BEGIN Given data

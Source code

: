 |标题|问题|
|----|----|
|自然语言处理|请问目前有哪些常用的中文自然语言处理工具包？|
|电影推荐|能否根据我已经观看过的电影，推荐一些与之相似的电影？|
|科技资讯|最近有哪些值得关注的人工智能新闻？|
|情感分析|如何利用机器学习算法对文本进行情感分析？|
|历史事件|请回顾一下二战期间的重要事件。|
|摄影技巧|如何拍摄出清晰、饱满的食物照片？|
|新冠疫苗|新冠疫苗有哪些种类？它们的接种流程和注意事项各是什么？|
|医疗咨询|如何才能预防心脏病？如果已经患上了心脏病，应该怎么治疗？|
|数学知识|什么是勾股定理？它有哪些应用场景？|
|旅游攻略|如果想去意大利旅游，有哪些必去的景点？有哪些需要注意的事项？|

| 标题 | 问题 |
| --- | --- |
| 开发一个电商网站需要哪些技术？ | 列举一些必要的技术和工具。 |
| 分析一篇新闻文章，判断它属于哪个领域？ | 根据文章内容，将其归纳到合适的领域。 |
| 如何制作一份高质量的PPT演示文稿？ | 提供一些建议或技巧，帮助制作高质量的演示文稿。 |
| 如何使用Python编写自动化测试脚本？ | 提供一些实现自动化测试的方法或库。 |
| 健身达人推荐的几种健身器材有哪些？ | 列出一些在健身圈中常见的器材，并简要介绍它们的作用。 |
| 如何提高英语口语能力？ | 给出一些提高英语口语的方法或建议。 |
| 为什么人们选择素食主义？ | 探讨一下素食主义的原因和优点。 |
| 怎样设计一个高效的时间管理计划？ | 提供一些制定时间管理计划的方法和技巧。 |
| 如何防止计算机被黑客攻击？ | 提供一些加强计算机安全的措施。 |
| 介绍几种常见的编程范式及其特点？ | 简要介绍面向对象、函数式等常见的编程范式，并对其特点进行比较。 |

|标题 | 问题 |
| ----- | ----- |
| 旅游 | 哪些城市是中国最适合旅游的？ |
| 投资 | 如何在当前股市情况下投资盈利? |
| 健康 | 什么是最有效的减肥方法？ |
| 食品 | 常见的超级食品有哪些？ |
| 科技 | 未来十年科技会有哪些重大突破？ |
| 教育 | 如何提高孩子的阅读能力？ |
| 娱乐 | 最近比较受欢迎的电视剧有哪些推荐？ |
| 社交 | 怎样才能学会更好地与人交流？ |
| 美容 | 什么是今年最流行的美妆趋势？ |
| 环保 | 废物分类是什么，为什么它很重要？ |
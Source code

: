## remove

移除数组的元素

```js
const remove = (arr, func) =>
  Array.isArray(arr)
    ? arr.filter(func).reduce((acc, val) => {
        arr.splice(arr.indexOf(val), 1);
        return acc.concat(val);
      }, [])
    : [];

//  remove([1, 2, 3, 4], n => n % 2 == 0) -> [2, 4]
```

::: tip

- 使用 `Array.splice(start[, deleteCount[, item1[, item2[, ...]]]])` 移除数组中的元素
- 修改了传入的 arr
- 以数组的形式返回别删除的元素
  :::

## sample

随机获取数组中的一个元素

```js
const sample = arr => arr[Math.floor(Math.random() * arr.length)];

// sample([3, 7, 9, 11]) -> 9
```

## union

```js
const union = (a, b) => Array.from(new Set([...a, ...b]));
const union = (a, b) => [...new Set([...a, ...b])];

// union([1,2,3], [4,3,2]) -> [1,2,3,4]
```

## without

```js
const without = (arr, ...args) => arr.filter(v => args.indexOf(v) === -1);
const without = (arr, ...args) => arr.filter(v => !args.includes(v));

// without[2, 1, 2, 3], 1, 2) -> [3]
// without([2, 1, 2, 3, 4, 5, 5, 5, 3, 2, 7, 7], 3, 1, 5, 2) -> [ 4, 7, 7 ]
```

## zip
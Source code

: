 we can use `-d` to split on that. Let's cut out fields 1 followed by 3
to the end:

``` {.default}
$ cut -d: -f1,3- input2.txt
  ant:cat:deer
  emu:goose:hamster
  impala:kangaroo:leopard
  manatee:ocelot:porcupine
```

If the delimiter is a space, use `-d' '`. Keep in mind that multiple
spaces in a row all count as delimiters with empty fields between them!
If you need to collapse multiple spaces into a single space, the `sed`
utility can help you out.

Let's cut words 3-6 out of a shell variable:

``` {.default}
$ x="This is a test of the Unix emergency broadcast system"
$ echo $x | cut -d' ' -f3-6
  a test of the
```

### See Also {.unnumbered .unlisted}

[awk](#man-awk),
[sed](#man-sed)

END Given data

A single number is needed: the count of lines in the records that contain "spaces".

2